Liz Capper is the granddaughter of Percy Petter who, with his twin brother Ernest, founded Westland in 1915. She says the brothers were very much alike in their looks but very different in their outlook
They looked very similar and, in fact, I only discovered recently that one used to wear a bow tie and the other wore a tie so that you could decide which was which. They looked very similar. I think my grandfather was slightly more rotund than Ernest but they looked very similar.
Did they get on well?
They got on, you know, I think they got on fairly well, yes. I think both of them could be fiery but I think they did. I mean together they developed the firm and they built it up, yes, I think they did, I think they sparked off each other. Their own father was very, very difficult and, in fact, there is a story that actually he tried to ruin the setting up of this firm, that he made it extremely difficult for them. There had been an iron works in Yeovil and the original business couldn’t support all their siblings and these boys borrowed money to set up this firm which really took off.
Didn’t Percy or Ernest go into politics?
Ernest. It was Ernest who tried to go into politics and he campaigned …
He stood for Parliament, didn’t he?
He stood for Parliament, he didn’t get in though. He was a real politician.
Where do you think all of this creativeness came from?

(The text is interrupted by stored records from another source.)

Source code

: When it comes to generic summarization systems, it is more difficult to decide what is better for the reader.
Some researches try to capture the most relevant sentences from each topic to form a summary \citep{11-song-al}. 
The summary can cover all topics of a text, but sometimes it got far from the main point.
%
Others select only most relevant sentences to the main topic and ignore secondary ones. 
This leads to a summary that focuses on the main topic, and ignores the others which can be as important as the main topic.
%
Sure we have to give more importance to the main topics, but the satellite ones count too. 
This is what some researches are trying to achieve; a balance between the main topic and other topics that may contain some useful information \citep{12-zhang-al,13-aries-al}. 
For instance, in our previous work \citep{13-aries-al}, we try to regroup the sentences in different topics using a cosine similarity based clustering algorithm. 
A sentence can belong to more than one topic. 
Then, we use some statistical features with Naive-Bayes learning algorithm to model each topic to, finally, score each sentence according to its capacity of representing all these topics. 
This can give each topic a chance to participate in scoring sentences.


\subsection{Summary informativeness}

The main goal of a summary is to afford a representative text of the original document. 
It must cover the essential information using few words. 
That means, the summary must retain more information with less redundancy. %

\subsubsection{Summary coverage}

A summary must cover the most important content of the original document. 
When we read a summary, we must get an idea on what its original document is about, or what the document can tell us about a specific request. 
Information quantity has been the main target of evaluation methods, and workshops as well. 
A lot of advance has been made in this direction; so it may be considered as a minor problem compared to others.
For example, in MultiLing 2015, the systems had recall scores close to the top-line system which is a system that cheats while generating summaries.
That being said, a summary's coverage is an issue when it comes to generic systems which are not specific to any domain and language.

Well, the Victorians were wonderful. It was the time of engineers being the famous people really and they had so many ideas and were always developing new ideas. It was usually Percy who had the ideas and Teddy had the ability to develop them so there was a sense of teams-manship. From childhood there were pranks, you know, stories about them being given a penny-farthing and managing to crash it before they officially had it and so on and so on. There are many, many stories. They were like that but it was the Victorians pushing forward and also they had a great belief in giving something a try and developing ideas.
Their father, he must have been a remarkable man although apparently they didn’t really get on too well did they with their dad?
Well, I think there were some difficulties with their father. I mean they were a very big family. There were sixteen children and I should think that must have brought lots of challenges and, yes, it’s very difficult to know. I can only read about what happened but I think my grandfather felt that his father was extremely unfair in certain aspects when he was a young man and didn’t give them the opportunities that he might have done.
How much do you know about the shop business that their father had? I mean there was a shop in the High Street?
Yes, that’s right. All that I know is that it was successful but it wasn‘t bringing in enough money to support all the children. That’s the only thing I know.
It’s a huge family isn’t it? How did they manage to fit all under one roof?
I have no idea how they managed. I mean it was very challenging and, you know, each one wanted to do their own thing but there wasn‘t enough work and income coming through to support them so they did spread out. Some of them went to Canada. It was necessary for them to find other spheres of work.